What needs to be done - Below are the entries. Transcribe exactly the lines from the one with "用来处理 HTTP 请求的代理服务器的 URL。 默认为使用系统代理服务器设置。" through the one with "在代码生成中用来读取 URL 属性的", ends included, and leave out all others.
** Source records follows **
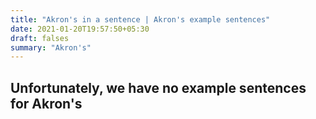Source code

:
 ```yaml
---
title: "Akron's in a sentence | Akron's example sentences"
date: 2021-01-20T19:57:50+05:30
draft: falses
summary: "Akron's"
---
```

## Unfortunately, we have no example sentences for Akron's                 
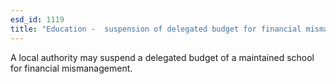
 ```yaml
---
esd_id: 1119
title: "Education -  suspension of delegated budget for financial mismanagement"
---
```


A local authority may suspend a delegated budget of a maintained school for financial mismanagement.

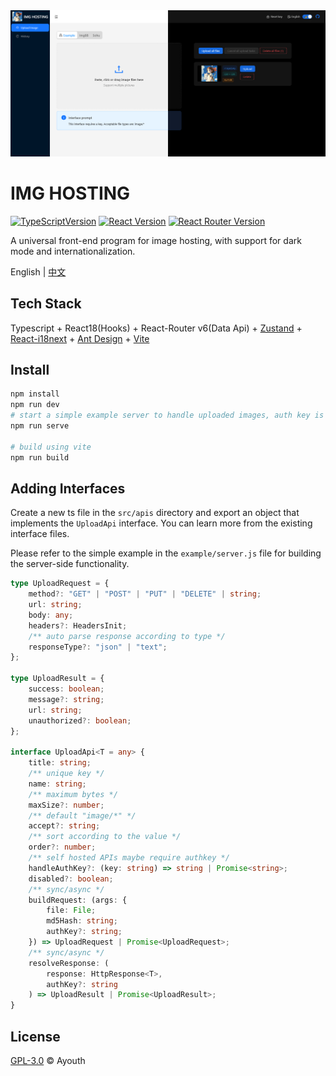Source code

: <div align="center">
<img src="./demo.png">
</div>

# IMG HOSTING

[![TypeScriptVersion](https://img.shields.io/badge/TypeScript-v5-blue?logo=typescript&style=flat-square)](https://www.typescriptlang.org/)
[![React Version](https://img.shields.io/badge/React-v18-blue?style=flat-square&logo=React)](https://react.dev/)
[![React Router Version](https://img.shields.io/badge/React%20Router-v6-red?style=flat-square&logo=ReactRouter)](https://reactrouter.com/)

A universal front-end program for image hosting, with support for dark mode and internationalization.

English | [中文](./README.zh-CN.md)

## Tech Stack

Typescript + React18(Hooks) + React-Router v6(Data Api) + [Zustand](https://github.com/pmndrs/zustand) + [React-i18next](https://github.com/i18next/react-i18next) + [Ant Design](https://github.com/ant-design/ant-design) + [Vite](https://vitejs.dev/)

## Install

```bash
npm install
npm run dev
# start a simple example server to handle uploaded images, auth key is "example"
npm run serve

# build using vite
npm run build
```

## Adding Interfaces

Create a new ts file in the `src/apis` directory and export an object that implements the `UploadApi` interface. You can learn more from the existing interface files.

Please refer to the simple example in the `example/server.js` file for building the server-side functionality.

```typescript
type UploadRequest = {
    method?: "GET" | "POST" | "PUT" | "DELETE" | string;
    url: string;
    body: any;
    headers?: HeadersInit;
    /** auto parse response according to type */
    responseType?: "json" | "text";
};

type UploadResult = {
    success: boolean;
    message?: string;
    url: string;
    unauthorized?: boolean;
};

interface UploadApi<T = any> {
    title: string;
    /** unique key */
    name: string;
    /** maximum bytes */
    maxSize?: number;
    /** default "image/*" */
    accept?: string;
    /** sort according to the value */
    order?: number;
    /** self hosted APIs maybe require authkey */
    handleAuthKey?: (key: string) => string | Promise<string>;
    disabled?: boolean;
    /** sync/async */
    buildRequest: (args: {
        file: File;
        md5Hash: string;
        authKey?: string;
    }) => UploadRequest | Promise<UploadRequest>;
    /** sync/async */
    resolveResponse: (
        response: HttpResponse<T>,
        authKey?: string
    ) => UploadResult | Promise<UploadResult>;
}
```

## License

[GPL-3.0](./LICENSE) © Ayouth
** End of Source records **
** Source records follows **
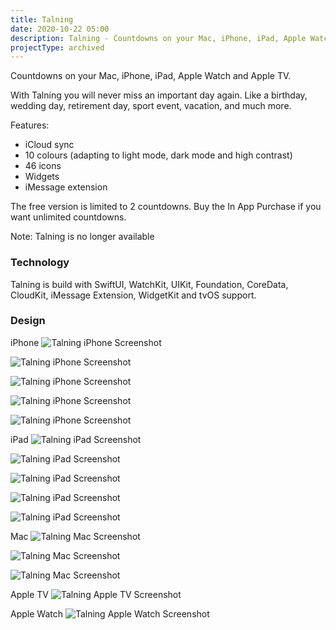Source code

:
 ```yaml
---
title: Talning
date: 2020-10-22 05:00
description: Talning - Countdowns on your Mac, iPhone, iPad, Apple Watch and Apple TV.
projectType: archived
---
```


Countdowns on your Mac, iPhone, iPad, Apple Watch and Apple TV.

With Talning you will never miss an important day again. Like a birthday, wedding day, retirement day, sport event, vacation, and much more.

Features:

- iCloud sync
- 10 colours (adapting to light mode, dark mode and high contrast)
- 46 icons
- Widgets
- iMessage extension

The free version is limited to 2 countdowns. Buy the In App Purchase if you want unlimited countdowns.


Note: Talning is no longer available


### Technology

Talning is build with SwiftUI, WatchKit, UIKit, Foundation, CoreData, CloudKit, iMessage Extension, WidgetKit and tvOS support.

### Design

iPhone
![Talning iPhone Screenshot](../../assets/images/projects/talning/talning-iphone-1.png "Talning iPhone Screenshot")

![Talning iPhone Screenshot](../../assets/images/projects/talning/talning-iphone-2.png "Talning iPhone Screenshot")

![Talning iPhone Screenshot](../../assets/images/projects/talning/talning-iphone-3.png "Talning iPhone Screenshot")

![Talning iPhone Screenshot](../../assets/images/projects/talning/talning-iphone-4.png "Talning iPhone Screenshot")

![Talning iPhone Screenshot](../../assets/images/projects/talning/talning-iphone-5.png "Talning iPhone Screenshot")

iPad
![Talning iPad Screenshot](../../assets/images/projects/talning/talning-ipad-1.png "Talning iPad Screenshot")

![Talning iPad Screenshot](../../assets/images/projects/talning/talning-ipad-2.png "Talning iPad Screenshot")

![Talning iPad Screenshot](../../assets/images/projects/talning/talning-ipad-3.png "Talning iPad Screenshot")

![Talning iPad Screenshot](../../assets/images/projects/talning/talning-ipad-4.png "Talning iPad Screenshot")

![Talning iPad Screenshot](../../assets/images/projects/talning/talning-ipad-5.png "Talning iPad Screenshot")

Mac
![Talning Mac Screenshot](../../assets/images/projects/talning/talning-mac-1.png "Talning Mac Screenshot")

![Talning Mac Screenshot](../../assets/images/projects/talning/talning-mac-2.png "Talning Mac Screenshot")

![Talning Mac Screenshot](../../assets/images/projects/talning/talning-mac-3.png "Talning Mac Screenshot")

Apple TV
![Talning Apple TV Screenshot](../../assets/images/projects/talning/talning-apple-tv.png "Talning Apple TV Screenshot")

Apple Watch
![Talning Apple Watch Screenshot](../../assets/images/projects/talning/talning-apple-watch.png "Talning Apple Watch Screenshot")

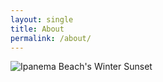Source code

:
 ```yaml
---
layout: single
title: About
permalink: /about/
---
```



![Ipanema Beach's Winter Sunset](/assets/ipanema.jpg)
** End of Source records **
** Source records follows **
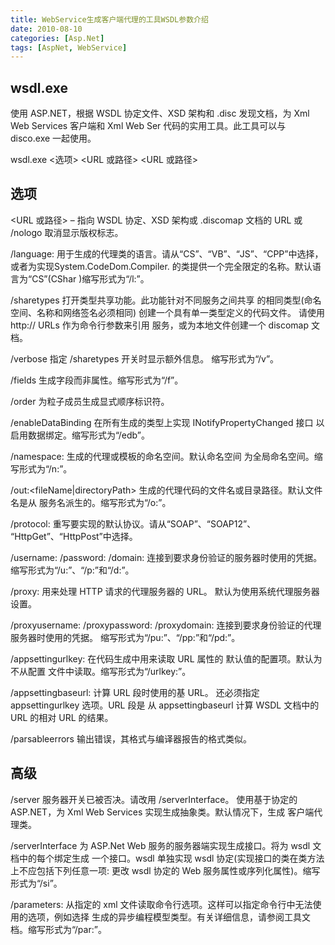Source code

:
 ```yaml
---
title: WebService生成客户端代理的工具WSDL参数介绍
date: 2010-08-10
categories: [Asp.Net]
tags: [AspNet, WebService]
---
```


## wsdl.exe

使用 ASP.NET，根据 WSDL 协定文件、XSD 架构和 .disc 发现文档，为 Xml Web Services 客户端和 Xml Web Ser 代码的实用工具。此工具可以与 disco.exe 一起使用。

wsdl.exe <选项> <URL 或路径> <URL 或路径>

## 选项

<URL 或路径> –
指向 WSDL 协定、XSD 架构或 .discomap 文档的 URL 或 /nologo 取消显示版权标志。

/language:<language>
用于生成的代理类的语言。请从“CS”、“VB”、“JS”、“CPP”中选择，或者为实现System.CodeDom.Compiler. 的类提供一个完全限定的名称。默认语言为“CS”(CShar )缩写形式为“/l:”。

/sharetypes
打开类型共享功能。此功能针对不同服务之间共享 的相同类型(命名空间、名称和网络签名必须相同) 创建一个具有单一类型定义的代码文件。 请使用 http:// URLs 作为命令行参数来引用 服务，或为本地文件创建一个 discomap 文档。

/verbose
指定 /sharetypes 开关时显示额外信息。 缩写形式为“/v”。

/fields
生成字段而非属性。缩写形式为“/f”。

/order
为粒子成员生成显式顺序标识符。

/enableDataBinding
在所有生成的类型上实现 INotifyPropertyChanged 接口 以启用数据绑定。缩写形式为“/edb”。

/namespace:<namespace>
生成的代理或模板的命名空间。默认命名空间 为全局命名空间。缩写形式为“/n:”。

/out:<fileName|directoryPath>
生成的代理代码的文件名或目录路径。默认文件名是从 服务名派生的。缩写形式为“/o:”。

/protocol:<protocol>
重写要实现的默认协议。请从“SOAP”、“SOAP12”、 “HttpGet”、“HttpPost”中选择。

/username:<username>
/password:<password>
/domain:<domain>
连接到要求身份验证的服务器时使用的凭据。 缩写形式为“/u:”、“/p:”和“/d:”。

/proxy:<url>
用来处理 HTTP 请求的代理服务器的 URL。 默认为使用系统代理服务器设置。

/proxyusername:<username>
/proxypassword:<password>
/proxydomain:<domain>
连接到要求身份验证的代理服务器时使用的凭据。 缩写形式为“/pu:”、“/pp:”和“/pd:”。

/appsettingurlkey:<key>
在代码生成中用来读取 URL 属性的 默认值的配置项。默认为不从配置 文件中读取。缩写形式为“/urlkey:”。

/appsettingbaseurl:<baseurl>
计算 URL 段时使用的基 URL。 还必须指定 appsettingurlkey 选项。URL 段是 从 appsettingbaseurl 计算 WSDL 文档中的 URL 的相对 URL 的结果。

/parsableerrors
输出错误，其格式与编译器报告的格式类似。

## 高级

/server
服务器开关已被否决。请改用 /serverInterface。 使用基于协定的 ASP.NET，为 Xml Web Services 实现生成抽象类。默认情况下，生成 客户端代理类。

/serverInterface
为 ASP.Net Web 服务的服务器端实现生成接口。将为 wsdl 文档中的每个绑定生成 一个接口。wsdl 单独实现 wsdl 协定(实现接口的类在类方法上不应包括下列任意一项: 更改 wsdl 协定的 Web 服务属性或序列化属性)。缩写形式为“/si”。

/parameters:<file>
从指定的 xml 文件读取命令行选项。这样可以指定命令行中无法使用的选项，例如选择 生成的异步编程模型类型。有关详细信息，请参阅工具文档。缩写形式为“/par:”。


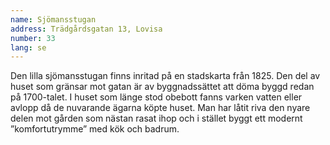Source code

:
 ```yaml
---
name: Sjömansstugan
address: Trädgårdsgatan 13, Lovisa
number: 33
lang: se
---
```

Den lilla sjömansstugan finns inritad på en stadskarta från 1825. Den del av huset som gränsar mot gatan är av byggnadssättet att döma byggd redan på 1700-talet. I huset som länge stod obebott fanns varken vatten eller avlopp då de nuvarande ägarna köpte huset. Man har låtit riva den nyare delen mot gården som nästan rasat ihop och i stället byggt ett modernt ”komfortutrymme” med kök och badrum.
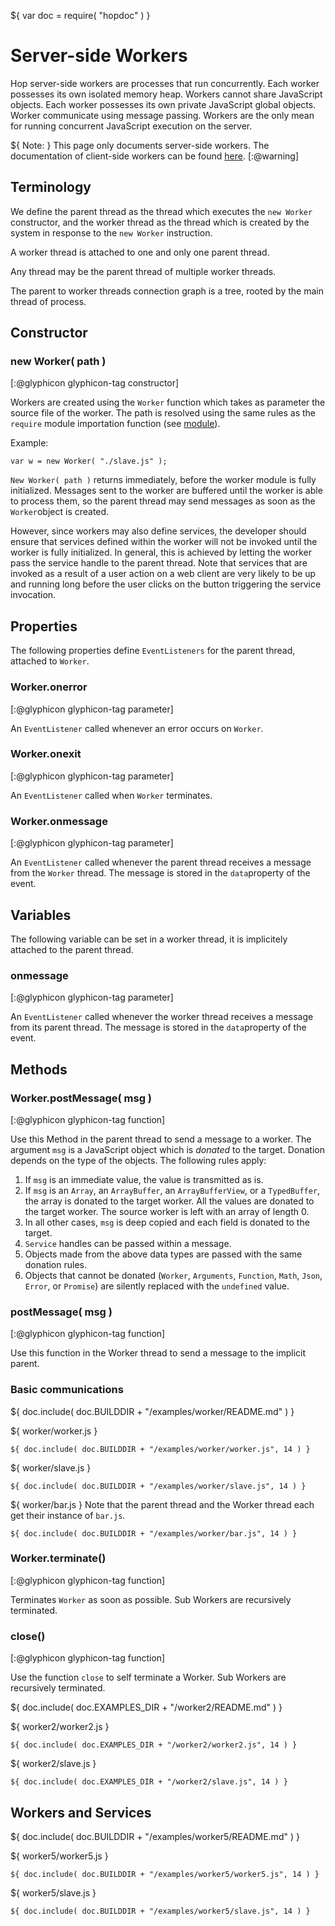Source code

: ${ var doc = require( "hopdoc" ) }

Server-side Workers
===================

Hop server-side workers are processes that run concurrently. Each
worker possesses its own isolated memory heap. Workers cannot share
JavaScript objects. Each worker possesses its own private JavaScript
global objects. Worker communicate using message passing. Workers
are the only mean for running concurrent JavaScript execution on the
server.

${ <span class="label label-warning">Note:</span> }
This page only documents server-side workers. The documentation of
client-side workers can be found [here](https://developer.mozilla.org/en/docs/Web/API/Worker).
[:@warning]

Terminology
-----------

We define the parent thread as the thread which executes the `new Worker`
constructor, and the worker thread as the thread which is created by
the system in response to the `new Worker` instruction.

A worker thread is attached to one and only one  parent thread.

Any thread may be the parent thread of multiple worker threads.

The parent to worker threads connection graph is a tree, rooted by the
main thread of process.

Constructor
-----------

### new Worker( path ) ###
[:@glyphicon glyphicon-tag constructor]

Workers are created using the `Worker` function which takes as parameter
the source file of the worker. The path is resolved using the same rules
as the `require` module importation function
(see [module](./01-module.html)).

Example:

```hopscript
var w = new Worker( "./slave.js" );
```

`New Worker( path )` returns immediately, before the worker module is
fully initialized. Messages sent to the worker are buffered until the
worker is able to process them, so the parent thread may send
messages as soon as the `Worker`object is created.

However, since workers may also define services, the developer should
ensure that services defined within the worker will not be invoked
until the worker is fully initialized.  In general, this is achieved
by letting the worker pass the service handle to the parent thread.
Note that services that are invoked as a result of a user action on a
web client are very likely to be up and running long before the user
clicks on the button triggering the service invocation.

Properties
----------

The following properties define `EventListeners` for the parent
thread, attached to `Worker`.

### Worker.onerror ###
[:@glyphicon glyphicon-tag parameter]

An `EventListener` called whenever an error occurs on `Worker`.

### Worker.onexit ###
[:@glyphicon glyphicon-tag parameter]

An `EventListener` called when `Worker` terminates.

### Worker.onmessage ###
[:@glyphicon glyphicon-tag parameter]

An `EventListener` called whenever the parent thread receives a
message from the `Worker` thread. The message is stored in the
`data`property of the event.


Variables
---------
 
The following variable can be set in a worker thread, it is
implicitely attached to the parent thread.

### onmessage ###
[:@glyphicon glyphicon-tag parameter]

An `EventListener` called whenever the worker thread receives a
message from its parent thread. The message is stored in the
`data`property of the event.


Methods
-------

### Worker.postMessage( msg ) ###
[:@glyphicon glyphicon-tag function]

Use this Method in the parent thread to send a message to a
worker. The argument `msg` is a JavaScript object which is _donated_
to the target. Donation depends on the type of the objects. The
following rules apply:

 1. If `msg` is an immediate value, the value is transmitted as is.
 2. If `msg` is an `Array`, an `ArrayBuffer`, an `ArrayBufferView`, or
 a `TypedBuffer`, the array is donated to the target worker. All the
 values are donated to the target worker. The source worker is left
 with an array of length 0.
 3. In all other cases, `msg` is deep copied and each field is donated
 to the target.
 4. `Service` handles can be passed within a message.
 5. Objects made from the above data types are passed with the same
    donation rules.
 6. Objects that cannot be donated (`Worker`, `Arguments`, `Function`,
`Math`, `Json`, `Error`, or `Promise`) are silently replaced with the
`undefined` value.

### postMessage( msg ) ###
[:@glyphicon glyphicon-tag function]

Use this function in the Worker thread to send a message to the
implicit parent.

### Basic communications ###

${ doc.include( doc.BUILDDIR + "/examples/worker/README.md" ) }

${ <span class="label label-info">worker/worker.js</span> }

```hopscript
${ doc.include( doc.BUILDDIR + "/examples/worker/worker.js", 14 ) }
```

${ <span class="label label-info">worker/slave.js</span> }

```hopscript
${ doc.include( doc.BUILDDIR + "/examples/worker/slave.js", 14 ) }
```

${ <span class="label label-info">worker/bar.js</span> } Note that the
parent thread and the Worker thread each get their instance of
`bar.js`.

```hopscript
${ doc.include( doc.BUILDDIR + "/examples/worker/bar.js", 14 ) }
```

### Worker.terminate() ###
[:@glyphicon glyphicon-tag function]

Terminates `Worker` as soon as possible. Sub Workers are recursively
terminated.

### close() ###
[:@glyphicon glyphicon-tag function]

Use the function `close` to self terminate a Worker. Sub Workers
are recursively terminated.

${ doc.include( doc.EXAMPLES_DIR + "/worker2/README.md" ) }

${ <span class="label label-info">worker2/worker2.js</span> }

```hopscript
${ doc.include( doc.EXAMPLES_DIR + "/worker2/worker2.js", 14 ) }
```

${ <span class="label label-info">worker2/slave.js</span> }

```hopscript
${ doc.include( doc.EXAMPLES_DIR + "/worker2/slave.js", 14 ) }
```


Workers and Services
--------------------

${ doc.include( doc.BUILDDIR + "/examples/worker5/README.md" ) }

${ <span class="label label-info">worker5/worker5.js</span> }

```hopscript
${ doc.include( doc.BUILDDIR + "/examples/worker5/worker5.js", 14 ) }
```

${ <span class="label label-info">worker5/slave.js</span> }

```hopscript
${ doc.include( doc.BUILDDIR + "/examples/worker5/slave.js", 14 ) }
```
** End of Source records **
Result of the task -
用来处理 HTTP 请求的代理服务器的 URL。 默认为使用系统代理服务器设置。

/proxyusername:<username>
/proxypassword:<password>
/proxydomain:<domain>
连接到要求身份验证的代理服务器时使用的凭据。 缩写形式为“/pu:”、“/pp:”和“/pd:”。

/appsettingurlkey:<key>
在代码生成中用来读取 URL 属性的 默认值的配置项。默认为不从配置 文件中读取。缩写形式为“/urlkey:”。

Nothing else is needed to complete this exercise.